Enumeration representing the current state of a game (e.g., ongoing or finished).

GameYError

Enumeration representing typed error conditions produced by the game engine.

Input validation and sanitization

Security measure ensuring coordinates and notation strings are checked before processing to prevent invalid states.

Server authoritativeness

Principle where the backend enforces all rules and move legality to prevent client-side manipulation.

Structured logging

Logging approach that captures consistent, queryable event information for debugging and observability.

tracing

Rust instrumentation/logging library used to record events such as moves, errors, and state changes.

Prometheus

Monitoring component that collects health and technical metrics from services via HTTP endpoints.

Grafana

Visualization tool used to display dashboards based on metrics retrieved from Prometheus.

Observability

Ability to understand system behavior via logs and metrics (e.g., identifying errors, performance issues).

CLI (Terminal)

Command-line interface used as a manual control interface for executing commands and simulating user behavior during development.

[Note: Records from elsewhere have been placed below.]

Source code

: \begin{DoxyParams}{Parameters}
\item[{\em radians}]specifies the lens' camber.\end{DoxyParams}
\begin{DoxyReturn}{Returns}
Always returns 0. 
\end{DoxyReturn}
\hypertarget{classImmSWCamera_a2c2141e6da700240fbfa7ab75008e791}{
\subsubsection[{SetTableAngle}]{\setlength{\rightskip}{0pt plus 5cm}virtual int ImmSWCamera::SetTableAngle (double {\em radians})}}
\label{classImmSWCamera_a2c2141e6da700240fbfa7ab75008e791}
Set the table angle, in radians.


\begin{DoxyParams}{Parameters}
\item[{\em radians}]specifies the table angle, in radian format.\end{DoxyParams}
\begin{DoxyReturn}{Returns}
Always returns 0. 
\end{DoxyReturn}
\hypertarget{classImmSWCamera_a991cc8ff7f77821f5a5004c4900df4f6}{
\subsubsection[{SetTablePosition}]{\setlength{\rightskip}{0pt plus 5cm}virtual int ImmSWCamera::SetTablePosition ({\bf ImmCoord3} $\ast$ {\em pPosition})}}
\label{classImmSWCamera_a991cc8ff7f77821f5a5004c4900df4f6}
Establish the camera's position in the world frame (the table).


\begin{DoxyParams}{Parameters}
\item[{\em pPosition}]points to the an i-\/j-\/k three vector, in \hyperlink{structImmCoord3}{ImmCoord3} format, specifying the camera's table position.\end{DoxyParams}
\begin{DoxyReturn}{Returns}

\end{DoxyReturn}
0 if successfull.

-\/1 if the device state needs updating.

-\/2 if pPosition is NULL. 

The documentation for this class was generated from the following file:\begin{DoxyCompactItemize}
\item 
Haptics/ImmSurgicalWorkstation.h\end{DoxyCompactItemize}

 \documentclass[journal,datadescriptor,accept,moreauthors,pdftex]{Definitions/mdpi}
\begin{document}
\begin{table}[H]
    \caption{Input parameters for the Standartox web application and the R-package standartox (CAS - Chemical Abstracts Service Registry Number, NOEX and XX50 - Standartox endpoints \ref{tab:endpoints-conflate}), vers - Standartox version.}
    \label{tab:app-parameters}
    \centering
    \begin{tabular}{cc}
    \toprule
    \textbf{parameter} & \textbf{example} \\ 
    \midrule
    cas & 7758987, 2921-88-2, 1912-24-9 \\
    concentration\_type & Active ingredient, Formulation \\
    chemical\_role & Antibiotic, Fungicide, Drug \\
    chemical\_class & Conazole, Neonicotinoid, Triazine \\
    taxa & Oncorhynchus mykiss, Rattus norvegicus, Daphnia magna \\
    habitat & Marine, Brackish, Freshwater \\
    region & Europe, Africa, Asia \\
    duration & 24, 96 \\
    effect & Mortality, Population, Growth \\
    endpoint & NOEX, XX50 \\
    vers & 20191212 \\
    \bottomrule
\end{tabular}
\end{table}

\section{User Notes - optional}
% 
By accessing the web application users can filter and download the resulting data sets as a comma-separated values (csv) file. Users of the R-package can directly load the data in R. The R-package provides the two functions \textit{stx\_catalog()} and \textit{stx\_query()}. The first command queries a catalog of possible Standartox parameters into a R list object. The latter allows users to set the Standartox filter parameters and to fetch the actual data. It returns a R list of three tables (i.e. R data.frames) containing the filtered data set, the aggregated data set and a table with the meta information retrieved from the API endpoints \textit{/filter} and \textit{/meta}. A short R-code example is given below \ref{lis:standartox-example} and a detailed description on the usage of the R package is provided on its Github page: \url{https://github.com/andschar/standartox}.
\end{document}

3D barycentric coordinates (x, y, z)

Internal coordinate representation used to compute adjacency and winning paths on the triangular board.

Linear index

Simplified coordinate representation used for user interaction (e.g., indexing cells from 0 to N).

Deployment view

Architecture view describing how software building blocks are mapped to infrastructure elements.

Building Block View

Architecture view describing the decomposition of the system into building blocks and their responsibilities.

Sequence diagram

UML diagram representing the runtime interaction between components in a scenario.

Modular CSS Architecture

Frontend styling approach where shared styles are placed in a global.css file and each page has its own CSS file, preventing style conflicts between components.

monitor-net

Internal Docker network used to connect all containers within the Yovi deployment, isolating them from external access.